Task instructions -> Below are the records; output them exactly from the first line through the line with "policyType. | [optional]", stopping there.

Stored items from a collection:
%%
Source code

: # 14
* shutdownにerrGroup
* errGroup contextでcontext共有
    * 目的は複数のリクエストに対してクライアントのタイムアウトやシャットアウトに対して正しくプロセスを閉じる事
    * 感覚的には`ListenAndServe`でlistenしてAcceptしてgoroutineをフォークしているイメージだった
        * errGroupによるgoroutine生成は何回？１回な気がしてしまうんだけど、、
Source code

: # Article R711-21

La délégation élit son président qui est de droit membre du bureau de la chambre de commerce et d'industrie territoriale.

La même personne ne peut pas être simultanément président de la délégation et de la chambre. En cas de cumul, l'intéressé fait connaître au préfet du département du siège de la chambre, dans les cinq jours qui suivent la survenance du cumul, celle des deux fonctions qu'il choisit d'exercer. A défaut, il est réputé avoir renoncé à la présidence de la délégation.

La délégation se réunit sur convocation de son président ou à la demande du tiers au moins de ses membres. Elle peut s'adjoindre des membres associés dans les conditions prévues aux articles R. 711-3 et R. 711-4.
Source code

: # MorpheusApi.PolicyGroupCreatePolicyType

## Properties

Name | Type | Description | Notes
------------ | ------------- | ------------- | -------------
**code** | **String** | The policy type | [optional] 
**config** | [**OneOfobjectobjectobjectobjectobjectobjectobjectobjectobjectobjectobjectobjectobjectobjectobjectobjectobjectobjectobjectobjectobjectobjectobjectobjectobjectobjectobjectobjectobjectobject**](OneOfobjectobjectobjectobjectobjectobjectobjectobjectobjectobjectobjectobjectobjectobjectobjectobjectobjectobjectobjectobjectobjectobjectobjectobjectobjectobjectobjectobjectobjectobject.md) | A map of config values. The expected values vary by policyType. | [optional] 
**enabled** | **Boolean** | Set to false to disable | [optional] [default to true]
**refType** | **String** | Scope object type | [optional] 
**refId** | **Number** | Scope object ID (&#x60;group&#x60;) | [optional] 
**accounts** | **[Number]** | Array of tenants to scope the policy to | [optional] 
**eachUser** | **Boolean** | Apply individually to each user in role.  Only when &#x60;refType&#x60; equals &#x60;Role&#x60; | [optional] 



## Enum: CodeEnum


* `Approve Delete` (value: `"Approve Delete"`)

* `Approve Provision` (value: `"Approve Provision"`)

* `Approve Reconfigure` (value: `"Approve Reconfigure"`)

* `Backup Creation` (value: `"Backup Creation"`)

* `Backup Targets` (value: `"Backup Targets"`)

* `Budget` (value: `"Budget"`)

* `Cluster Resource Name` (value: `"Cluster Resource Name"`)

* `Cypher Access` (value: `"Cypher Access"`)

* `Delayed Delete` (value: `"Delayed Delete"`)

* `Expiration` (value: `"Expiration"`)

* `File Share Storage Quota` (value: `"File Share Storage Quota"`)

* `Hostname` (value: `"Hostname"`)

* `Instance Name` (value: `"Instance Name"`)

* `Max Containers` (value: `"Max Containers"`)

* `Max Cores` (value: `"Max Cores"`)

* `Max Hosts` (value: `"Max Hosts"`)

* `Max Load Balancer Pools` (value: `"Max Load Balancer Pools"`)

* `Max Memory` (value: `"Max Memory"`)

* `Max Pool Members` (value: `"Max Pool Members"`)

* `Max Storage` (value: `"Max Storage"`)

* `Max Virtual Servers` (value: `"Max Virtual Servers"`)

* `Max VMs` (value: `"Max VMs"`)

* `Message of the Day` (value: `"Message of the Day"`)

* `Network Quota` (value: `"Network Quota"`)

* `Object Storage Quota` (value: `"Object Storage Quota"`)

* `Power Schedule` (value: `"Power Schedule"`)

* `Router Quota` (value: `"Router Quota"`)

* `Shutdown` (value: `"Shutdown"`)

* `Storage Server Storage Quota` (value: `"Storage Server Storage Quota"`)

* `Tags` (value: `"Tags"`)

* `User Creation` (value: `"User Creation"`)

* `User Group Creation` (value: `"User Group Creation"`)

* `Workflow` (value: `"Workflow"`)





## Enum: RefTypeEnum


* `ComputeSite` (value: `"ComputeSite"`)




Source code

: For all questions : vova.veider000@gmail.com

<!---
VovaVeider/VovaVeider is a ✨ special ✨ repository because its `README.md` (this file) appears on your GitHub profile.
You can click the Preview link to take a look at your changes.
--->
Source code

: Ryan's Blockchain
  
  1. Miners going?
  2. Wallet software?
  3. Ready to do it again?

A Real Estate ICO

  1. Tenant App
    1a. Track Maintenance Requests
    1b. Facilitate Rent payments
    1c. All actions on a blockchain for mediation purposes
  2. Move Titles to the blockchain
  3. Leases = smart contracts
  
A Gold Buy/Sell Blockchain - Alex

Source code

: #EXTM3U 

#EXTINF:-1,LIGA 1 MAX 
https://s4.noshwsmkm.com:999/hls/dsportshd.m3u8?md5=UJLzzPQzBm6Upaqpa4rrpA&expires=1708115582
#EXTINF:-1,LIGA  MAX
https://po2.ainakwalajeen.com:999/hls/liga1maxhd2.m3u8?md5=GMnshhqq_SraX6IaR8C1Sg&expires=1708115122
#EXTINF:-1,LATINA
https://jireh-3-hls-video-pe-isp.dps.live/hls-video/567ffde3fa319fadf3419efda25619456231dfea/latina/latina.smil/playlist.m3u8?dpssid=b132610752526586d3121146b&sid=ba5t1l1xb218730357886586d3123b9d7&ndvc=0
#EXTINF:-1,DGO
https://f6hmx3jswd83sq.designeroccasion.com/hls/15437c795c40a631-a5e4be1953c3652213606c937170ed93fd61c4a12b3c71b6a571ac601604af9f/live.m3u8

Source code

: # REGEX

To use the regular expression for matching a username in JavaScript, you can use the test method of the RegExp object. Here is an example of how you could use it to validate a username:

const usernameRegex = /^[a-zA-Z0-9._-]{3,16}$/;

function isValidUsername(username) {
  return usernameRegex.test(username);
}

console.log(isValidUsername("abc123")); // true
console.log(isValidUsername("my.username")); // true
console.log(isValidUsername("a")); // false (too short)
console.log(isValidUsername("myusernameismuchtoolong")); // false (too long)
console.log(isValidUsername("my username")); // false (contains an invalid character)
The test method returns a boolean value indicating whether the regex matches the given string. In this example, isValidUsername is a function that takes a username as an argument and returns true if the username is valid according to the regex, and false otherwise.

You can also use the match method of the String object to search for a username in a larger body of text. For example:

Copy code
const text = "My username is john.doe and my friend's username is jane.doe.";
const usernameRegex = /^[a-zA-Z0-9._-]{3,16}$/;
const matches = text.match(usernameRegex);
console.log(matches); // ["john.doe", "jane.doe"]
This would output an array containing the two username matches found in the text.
%%
Final answer ->
Source code

: # 14
* shutdownにerrGroup
* errGroup contextでcontext共有
    * 目的は複数のリクエストに対してクライアントのタイムアウトやシャットアウトに対して正しくプロセスを閉じる事
    * 感覚的には`ListenAndServe`でlistenしてAcceptしてgoroutineをフォークしているイメージだった
        * errGroupによるgoroutine生成は何回？１回な気がしてしまうんだけど、、
Source code

: # Article R711-21

La délégation élit son président qui est de droit membre du bureau de la chambre de commerce et d'industrie territoriale.

La même personne ne peut pas être simultanément président de la délégation et de la chambre. En cas de cumul, l'intéressé fait connaître au préfet du département du siège de la chambre, dans les cinq jours qui suivent la survenance du cumul, celle des deux fonctions qu'il choisit d'exercer. A défaut, il est réputé avoir renoncé à la présidence de la délégation.

La délégation se réunit sur convocation de son président ou à la demande du tiers au moins de ses membres. Elle peut s'adjoindre des membres associés dans les conditions prévues aux articles R. 711-3 et R. 711-4.
Source code

: # MorpheusApi.PolicyGroupCreatePolicyType

## Properties

Name | Type | Description | Notes
------------ | ------------- | ------------- | -------------
**code** | **String** | The policy type | [optional] 
**config** | [**OneOfobjectobjectobjectobjectobjectobjectobjectobjectobjectobjectobjectobjectobjectobjectobjectobjectobjectobjectobjectobjectobjectobjectobjectobjectobjectobjectobjectobjectobjectobject**](OneOfobjectobjectobjectobjectobjectobjectobjectobjectobjectobjectobjectobjectobjectobjectobjectobjectobjectobjectobjectobjectobjectobjectobjectobjectobjectobjectobjectobjectobjectobject.md) | A map of config values. The expected values vary by policyType. | [optional] 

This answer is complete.